── Data extracts
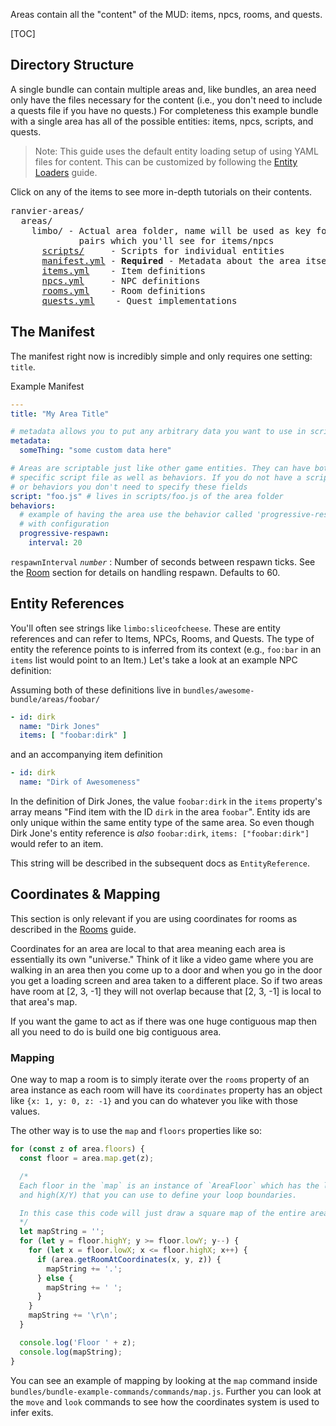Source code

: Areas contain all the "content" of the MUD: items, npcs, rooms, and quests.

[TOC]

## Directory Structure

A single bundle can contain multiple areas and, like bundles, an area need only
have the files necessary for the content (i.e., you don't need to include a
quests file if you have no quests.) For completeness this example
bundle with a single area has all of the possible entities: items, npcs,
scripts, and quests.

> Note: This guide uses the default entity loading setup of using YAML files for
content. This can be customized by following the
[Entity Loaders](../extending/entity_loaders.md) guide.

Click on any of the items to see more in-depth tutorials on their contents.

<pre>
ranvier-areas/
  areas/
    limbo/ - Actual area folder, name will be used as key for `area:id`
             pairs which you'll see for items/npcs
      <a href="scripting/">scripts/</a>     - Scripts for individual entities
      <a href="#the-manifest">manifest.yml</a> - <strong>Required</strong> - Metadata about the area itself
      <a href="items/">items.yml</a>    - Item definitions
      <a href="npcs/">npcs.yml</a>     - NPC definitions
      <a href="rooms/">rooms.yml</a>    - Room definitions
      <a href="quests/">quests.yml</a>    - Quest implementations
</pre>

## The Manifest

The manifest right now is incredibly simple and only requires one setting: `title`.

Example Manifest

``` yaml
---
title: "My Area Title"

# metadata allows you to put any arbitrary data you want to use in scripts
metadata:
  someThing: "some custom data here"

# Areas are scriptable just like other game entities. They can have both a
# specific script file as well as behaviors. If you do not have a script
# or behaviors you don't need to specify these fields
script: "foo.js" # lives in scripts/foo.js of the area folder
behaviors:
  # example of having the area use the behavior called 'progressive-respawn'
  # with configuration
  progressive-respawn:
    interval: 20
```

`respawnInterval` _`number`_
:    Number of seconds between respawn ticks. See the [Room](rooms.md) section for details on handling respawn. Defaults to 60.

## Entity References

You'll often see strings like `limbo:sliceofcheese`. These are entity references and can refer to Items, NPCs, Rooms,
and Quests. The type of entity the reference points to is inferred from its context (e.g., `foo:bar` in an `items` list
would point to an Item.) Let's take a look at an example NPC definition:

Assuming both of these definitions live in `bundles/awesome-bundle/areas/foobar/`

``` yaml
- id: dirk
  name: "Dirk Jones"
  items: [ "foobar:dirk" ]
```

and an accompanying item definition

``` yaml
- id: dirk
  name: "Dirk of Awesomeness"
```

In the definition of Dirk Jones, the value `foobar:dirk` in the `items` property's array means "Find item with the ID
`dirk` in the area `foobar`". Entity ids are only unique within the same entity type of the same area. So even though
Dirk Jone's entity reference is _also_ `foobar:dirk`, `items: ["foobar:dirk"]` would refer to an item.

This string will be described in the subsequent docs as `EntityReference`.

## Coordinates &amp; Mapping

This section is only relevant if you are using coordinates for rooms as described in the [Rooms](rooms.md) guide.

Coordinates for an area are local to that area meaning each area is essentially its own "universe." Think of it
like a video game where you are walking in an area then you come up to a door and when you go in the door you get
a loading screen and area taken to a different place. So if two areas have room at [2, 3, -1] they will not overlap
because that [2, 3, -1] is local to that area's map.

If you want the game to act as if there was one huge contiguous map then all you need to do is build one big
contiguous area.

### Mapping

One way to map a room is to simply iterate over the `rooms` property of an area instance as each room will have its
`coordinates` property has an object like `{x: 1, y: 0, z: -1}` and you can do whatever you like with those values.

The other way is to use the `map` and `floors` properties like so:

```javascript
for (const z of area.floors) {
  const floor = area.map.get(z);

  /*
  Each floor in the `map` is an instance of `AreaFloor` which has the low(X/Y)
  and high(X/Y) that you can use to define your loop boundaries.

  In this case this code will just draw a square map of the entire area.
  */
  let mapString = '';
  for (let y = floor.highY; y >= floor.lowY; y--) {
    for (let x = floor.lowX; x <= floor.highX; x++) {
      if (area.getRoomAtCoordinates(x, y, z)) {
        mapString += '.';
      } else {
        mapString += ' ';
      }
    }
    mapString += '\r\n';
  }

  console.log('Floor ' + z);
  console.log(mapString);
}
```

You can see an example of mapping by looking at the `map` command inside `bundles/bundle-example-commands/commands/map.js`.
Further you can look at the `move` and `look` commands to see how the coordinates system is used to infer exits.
────
#### [Work instructions]
All of the data is to be returned exactly, with no pictures included.

#### [Result]
Source code

: Areas contain all the "content" of the MUD: items, npcs, rooms, and quests.

[TOC]

## Directory Structure

A single bundle can contain multiple areas and, like bundles, an area need only
have the files necessary for the content (i.e., you don't need to include a
quests file if you have no quests.) For completeness this example
bundle with a single area has all of the possible entities: items, npcs,
scripts, and quests.

> Note: This guide uses the default entity loading setup of using YAML files for
content. This can be customized by following the
[Entity Loaders](../extending/entity_loaders.md) guide.

Click on any of the items to see more in-depth tutorials on their contents.

<pre>
ranvier-areas/
  areas/
    limbo/ - Actual area folder, name will be used as key for `area:id`
             pairs which you'll see for items/npcs
      <a href="scripting/">scripts/</a>     - Scripts for individual entities
      <a href="#the-manifest">manifest.yml</a> - <strong>Required</strong> - Metadata about the area itself
      <a href="items/">items.yml</a>    - Item definitions
      <a href="npcs/">npcs.yml</a>     - NPC definitions
      <a href="rooms/">rooms.yml</a>    - Room definitions
      <a href="quests/">quests.yml</a>    - Quest implementations
</pre>

## The Manifest

The manifest right now is incredibly simple and only requires one setting: `title`.

Example Manifest

``` yaml
---
title: "My Area Title"

# metadata allows you to put any arbitrary data you want to use in scripts
metadata:
  someThing: "some custom data here"

# Areas are scriptable just like other game entities. They can have both a
# specific script file as well as behaviors. If you do not have a script
# or behaviors you don't need to specify these fields
script: "foo.js" # lives in scripts/foo.js of the area folder
behaviors:
  # example of having the area use the behavior called 'progressive-respawn'
  # with configuration
  progressive-respawn:
    interval: 20
```

`respawnInterval` _`number`_
:    Number of seconds between respawn ticks. See the [Room](rooms.md) section for details on handling respawn. Defaults to 60.

## Entity References

You'll often see strings like `limbo:sliceofcheese`. These are entity references and can refer to Items, NPCs, Rooms,
and Quests. The type of entity the reference points to is inferred from its context (e.g., `foo:bar` in an `items` list
would point to an Item.) Let's take a look at an example NPC definition:

Assuming both of these definitions live in `bundles/awesome-bundle/areas/foobar/`

``` yaml
- id: dirk
  name: "Dirk Jones"
  items: [ "foobar:dirk" ]
```

and an accompanying item definition

``` yaml
- id: dirk
  name: "Dirk of Awesomeness"
```

In the definition of Dirk Jones, the value `foobar:dirk` in the `items` property's array means "Find item with the ID
`dirk` in the area `foobar`". Entity ids are only unique within the same entity type of the same area. So even though
Dirk Jone's entity reference is _also_ `foobar:dirk`, `items: ["foobar:dirk"]` would refer to an item.

This string will be described in the subsequent docs as `EntityReference`.

## Coordinates &amp; Mapping

This section is only relevant if you are using coordinates for rooms as described in the [Rooms](rooms.md) guide.

Coordinates for an area are local to that area meaning each area is essentially its own "universe." Think of it
like a video game where you are walking in an area then you come up to a door and when you go in the door you get
a loading screen and area taken to a different place. So if two areas have room at [2, 3, -1] they will not overlap
because that [2, 3, -1] is local to that area's map.

If you want the game to act as if there was one huge contiguous map then all you need to do is build one big
contiguous area.

### Mapping

One way to map a room is to simply iterate over the `rooms` property of an area instance as each room will have its
`coordinates` property has an object like `{x: 1, y: 0, z: -1}` and you can do whatever you like with those values.

The other way is to use the `map` and `floors` properties like so:

```javascript
for (const z of area.floors) {
  const floor = area.map.get(z);

  /*
  Each floor in the `map` is an instance of `AreaFloor` which has the low(X/Y)
  and high(X/Y) that you can use to define your loop boundaries.

  In this case this code will just draw a square map of the entire area.
  */
  let mapString = '';
  for (let y = floor.highY; y >= floor.lowY; y--) {
    for (let x = floor.lowX; x <= floor.highX; x++) {
      if (area.getRoomAtCoordinates(x, y, z)) {
        mapString += '.';
      } else {
        mapString += ' ';
      }
    }
    mapString += '\r\n';
  }

  console.log('Floor ' + z);
  console.log(mapString);
}
```

You can see an example of mapping by looking at the `map` command inside `bundles/bundle-example-commands/commands/map.js`.
Further you can look at the `move` and `look` commands to see how the coordinates system is used to infer exits.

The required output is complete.